DATA RECORDS
⟨

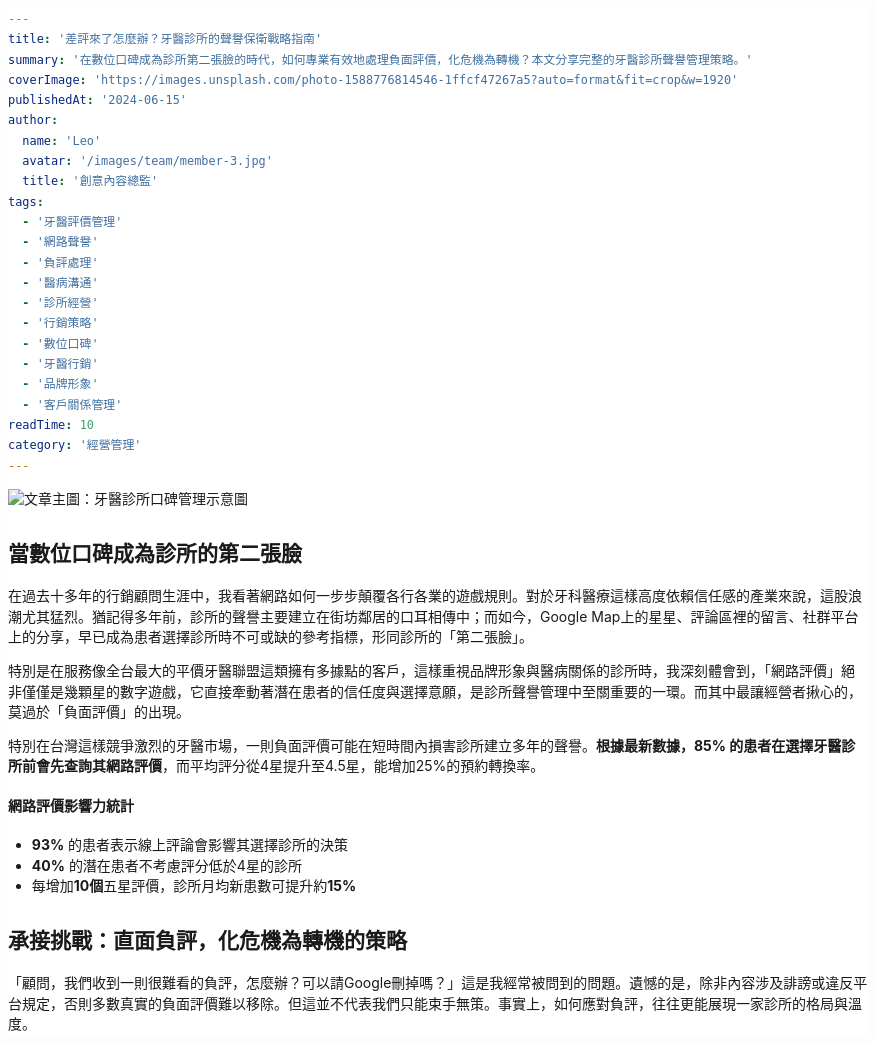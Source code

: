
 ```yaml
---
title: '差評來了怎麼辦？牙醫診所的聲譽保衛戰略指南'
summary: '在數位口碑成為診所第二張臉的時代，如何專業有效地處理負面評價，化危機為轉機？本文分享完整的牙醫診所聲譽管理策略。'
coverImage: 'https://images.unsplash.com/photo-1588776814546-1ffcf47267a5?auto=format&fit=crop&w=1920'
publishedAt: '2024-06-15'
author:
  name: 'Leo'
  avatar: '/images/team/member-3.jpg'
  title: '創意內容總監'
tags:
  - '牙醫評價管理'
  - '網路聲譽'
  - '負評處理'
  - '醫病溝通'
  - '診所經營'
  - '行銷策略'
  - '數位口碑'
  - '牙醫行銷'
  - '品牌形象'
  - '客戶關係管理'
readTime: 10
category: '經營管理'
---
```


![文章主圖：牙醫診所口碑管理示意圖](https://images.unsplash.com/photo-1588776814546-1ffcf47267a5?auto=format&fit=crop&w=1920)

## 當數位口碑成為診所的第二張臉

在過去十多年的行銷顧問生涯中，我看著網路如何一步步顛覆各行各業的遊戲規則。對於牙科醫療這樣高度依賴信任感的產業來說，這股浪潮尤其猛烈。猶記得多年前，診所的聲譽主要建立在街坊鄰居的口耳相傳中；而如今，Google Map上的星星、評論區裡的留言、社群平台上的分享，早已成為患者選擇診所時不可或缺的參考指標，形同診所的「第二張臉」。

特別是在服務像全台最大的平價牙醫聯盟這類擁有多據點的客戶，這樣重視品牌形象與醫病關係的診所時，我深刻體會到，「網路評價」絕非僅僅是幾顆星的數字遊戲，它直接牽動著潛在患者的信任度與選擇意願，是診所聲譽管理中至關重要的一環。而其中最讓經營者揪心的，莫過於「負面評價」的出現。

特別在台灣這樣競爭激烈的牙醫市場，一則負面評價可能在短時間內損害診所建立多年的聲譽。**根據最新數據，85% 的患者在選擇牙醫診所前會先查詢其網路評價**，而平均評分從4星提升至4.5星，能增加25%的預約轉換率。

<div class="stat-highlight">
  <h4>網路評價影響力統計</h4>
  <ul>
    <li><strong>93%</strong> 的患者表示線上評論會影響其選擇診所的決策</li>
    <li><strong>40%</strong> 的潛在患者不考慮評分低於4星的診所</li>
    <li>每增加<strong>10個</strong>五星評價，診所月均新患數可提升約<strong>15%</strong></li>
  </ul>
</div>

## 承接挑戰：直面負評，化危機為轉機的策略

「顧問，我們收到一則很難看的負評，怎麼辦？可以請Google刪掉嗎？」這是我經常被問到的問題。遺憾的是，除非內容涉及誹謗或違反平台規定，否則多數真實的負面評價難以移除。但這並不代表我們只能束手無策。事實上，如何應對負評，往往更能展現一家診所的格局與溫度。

⟩
⟨

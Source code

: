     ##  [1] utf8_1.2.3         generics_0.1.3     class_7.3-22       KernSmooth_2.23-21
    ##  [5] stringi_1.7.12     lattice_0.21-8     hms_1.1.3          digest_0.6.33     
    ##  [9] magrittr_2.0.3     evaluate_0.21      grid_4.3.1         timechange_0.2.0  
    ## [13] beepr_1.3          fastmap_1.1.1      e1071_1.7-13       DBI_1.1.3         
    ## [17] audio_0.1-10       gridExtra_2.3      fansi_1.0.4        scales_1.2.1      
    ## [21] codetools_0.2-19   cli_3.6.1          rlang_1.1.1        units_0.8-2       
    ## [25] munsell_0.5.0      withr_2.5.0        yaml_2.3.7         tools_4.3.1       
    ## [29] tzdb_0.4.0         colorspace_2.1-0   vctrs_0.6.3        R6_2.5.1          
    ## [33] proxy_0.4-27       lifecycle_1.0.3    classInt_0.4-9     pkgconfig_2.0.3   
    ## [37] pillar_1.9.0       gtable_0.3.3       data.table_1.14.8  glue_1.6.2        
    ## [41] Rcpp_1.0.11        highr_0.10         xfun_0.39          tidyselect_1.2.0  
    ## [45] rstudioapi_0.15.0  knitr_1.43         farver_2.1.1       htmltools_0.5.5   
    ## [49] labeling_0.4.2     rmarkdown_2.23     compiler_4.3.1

⟩

REQUIRED WORK
All lines of the records above with the word "images" in them are to be copied.

RESPONSE AREA
coverImage: 'https://images.unsplash.com/photo-1588776814546-1ffcf47267a5?auto=format&fit=crop&w=1920'
  avatar: '/images/team/member-3.jpg'
![文章主圖：牙醫診所口碑管理示意圖](https://images.unsplash.com/photo-1588776814546-1ffcf47267a5?auto=format&fit=crop&w=1920)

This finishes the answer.